**Task to carry out:**
Give the records again exactly. Pictures do not belong in the copy.

** Working data follows **

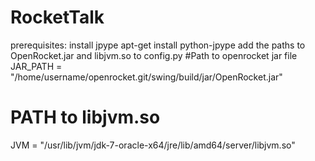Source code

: RocketTalk
==========
prerequisites:
install jpype
  apt-get install python-jpype
add the paths to OpenRocket.jar and libjvm.so to config.py
  #Path to openrocket jar file
  JAR_PATH = "/home/username/openrocket.git/swing/build/jar/OpenRocket.jar"
  # PATH to libjvm.so
  JVM = "/usr/lib/jvm/jdk-7-oracle-x64/jre/lib/amd64/server/libjvm.so"

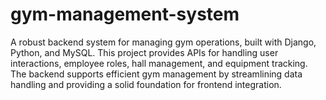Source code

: # gym-management-system

A robust backend system for managing gym operations, built with Django, Python, and MySQL. This project provides APIs for handling user interactions, employee roles, hall management, and equipment tracking. The backend supports efficient gym management by streamlining data handling and providing a solid foundation for frontend integration.

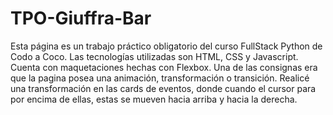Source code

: # TPO-Giuffra-Bar
Esta página es un trabajo práctico obligatorio  del curso FullStack Python de Codo a Coco.
Las tecnologías utilizadas son HTML, CSS y Javascript.
Cuenta con maquetaciones hechas con Flexbox.
Una de las consignas era que la pagina posea una animación, transformación o transición.
Realicé una transformación en las cards de eventos, donde cuando el cursor para por encima de ellas, estas se mueven hacia arriba y hacia la derecha.




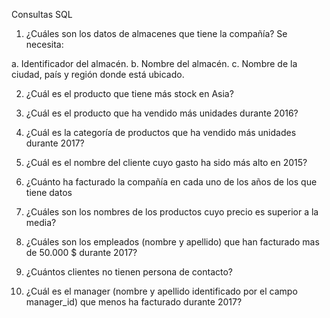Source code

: 
Consultas SQL


1.	¿Cuáles son los datos de almacenes que tiene la compañía? Se necesita:

a.	Identificador del almacén.
b.	Nombre del almacén.
c.	Nombre de la ciudad, país y región donde está ubicado. 


2.	¿Cuál es el producto que tiene más stock en Asia?

3.	¿Cuál es el producto que ha vendido más unidades durante 2016?

4.	¿Cuál es la categoría de productos que ha vendido más unidades durante 2017?

5.	¿Cuál es el nombre del cliente cuyo gasto ha sido más alto en 2015?

6.	¿Cuánto ha facturado la compañía en cada uno de los años de los que tiene datos

7.	¿Cuáles son los nombres de los productos cuyo precio es superior a la media?

8.	¿Cuáles son los empleados (nombre y apellido) que han facturado mas de 50.000 $ durante 2017?

9.	¿Cuántos clientes no tienen persona de contacto?

10.	¿Cuál es el manager (nombre y apellido identificado por el campo manager_id) que menos ha facturado durante 2017?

** End of Working data **

**Finished task:**
Source code

: RocketTalk
==========
prerequisites:
install jpype
  apt-get install python-jpype
add the paths to OpenRocket.jar and libjvm.so to config.py
  #Path to openrocket jar file
  JAR_PATH = "/home/username/openrocket.git/swing/build/jar/OpenRocket.jar"
  # PATH to libjvm.so
  JVM = "/usr/lib/jvm/jdk-7-oracle-x64/jre/lib/amd64/server/libjvm.so"

Source code

: # gym-management-system

A robust backend system for managing gym operations, built with Django, Python, and MySQL. This project provides APIs for handling user interactions, employee roles, hall management, and equipment tracking. The backend supports efficient gym management by streamlining data handling and providing a solid foundation for frontend integration.

Source code

: # TPO-Giuffra-Bar
Esta página es un trabajo práctico obligatorio  del curso FullStack Python de Codo a Coco.
Las tecnologías utilizadas son HTML, CSS y Javascript.
Cuenta con maquetaciones hechas con Flexbox.
Una de las consignas era que la pagina posea una animación, transformación o transición.
Realicé una transformación en las cards de eventos, donde cuando el cursor para por encima de ellas, estas se mueven hacia arriba y hacia la derecha.




Source code

: 
Consultas SQL


1.	¿Cuáles son los datos de almacenes que tiene la compañía? Se necesita:

a.	Identificador del almacén.
b.	Nombre del almacén.
c.	Nombre de la ciudad, país y región donde está ubicado. 


2.	¿Cuál es el producto que tiene más stock en Asia?

3.	¿Cuál es el producto que ha vendido más unidades durante 2016?

4.	¿Cuál es la categoría de productos que ha vendido más unidades durante 2017?

5.	¿Cuál es el nombre del cliente cuyo gasto ha sido más alto en 2015?

6.	¿Cuánto ha facturado la compañía en cada uno de los años de los que tiene datos

7.	¿Cuáles son los nombres de los productos cuyo precio es superior a la media?

8.	¿Cuáles son los empleados (nombre y apellido) que han facturado mas de 50.000 $ durante 2017?

9.	¿Cuántos clientes no tienen persona de contacto?

10.	¿Cuál es el manager (nombre y apellido identificado por el campo manager_id) que menos ha facturado durante 2017?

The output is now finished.